U.N. ramps up threat to sanction South Sudan's senior leaders

By Michelle Nichols

UNITED NATIONS (Reuters) - The United Nations Security Council on Tuesday threatened sanctions against "senior individuals" in South Sudan for actions or policies that jeopardise security and stability after the war-torn country's leaders failed to agree on a peace deal.

South Sudan plunged into civil war in December 2013 when a political crisis sparked fighting between forces loyal to President Salva Kiir and rebels allied with his former deputy Riek Machar. The conflict has reopened ethnic fault lines that pit Kiir's Dinka people against Machar's ethnic Nuer forces.

At least 10,000 people have been killed and 1.5 million displaced. Both sides agreed in principle to share power but have failed to agree on how to implement that. The latest round of talks in Ethiopia broke down more than two weeks ago.

"The Security Council reiterates its intent to impose any sanctions that may be appropriate to respond to the situation, which may include an arms embargo and the designation of senior individuals responsible for actions or policies that threaten the peace, security or stability of South Sudan," it said.

In a statement, the 15-member council said the aim was to encourage the government and opposition to form a transitional government and "take effective and comprehensive steps to cause forces under direct or indirect control to cease military operations, acts of violence, as well as violations of human rights, and enable full access for humanitarian assistance."

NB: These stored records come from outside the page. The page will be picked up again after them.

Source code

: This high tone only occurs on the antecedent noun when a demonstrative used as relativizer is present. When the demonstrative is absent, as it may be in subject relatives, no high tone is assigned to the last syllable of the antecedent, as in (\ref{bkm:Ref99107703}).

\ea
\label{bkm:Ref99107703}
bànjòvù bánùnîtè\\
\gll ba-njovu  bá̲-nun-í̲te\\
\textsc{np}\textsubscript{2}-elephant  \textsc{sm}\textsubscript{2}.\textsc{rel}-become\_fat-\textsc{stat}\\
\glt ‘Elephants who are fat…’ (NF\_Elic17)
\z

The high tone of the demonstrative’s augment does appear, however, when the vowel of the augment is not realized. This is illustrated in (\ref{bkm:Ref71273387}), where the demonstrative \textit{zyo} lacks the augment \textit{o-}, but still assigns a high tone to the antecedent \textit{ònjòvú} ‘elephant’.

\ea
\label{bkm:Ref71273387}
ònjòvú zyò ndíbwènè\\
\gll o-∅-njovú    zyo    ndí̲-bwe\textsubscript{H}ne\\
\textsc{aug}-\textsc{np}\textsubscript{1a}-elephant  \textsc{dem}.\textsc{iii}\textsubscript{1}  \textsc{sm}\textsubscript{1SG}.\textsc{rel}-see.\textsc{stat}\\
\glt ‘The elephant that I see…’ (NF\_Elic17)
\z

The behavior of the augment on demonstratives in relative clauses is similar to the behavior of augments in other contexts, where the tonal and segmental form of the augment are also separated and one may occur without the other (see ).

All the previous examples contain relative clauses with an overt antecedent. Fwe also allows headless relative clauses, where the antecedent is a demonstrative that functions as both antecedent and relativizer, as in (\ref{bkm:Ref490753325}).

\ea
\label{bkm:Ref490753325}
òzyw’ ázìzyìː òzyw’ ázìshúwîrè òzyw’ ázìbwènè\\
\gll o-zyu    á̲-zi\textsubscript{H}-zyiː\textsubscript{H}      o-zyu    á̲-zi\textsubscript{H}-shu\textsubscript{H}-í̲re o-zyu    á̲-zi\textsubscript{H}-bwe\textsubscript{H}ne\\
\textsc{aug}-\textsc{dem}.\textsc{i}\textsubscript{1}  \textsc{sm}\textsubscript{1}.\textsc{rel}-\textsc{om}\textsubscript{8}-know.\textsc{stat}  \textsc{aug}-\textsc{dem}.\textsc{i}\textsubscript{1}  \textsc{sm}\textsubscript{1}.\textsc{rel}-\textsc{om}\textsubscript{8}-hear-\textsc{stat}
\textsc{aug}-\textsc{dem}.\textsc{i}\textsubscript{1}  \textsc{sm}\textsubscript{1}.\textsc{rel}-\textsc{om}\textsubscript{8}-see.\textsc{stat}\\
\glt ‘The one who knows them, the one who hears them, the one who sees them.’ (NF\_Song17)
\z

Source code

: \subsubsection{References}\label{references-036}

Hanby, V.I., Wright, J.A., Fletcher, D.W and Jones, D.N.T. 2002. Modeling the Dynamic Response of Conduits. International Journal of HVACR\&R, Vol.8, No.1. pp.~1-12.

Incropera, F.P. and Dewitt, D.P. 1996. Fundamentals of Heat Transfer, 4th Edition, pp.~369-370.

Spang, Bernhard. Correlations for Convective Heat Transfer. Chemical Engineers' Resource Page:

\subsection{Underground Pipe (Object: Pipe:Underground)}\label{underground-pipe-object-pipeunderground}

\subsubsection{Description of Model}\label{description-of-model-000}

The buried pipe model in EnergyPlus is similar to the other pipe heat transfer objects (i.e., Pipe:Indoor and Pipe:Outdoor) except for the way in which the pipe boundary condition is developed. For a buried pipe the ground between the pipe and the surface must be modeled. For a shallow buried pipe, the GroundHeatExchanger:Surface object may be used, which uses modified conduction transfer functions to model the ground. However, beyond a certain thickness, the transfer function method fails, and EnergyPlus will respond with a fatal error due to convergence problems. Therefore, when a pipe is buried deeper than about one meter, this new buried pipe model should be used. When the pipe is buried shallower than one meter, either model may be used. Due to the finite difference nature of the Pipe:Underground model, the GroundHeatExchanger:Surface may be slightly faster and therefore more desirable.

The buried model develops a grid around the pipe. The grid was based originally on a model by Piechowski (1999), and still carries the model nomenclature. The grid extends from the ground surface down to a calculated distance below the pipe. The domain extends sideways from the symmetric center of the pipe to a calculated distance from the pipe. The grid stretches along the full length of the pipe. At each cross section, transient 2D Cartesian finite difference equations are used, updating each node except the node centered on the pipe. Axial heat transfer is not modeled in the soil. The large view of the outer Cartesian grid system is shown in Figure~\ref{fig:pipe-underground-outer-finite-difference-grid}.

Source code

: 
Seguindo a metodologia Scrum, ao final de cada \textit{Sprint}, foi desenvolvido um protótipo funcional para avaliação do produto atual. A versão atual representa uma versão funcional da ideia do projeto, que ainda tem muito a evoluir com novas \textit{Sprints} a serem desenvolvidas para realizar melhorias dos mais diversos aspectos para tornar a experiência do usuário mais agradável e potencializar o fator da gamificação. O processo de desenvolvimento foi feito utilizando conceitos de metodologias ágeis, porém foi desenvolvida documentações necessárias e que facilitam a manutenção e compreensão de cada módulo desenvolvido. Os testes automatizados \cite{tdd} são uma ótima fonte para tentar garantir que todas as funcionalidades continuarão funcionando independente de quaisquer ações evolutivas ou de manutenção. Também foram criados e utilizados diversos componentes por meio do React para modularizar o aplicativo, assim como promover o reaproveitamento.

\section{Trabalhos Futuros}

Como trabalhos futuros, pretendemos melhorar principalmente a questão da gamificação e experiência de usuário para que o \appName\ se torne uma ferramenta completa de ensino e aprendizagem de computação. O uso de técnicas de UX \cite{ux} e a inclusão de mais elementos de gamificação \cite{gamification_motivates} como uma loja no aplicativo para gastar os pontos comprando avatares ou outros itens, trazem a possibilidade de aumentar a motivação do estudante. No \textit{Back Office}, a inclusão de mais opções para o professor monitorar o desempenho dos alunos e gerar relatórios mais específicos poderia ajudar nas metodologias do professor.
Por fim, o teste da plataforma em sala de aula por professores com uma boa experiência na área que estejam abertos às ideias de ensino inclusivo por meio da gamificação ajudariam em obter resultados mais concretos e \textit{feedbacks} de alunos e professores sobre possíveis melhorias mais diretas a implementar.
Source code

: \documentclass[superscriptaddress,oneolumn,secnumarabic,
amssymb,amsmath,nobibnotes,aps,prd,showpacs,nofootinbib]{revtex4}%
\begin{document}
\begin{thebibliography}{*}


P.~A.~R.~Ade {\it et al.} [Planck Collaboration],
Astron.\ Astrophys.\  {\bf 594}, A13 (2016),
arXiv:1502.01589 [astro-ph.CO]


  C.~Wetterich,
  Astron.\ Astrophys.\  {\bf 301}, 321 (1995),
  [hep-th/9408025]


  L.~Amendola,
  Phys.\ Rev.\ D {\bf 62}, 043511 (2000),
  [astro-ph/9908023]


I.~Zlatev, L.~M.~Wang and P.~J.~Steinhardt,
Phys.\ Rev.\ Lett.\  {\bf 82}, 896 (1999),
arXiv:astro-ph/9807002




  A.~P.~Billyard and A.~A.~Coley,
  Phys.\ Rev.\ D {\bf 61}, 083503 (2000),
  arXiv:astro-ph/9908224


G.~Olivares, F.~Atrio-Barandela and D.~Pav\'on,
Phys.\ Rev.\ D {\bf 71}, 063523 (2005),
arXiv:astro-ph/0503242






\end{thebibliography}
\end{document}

The Security Council has been considering sanctions for almost a year. Earlier this month it established a sanctions regime for South Sudan but stopped short of imposing travel bans and asset freezes on officials or creating an arms embargo.

The United States and European Union have already imposed sanctions on commanders on both sides.

The United States supported Kiir until it lost confidence in 2013. Washington hoped he could oversee a stable, oil-producing, majority Christian state allied to the West in contrast to neighbouring Muslim-led Sudan, which is hostile to Washington.

Kiir last week dismissed the threat of U.N. sanctions and said the government was ready to continue fighting rebels if they preferred war.

"Sanctions at this critical juncture of history ... will only devastate the economy, and increase economic pressures on people who are already suffering and are desperate," South Sudan's U.N. Ambassador Francis Deng told the council.

Deng said it was ironic that the United States, which helped South Sudan gain independence in 2011, was now "leading a kind of hostility toward" the country.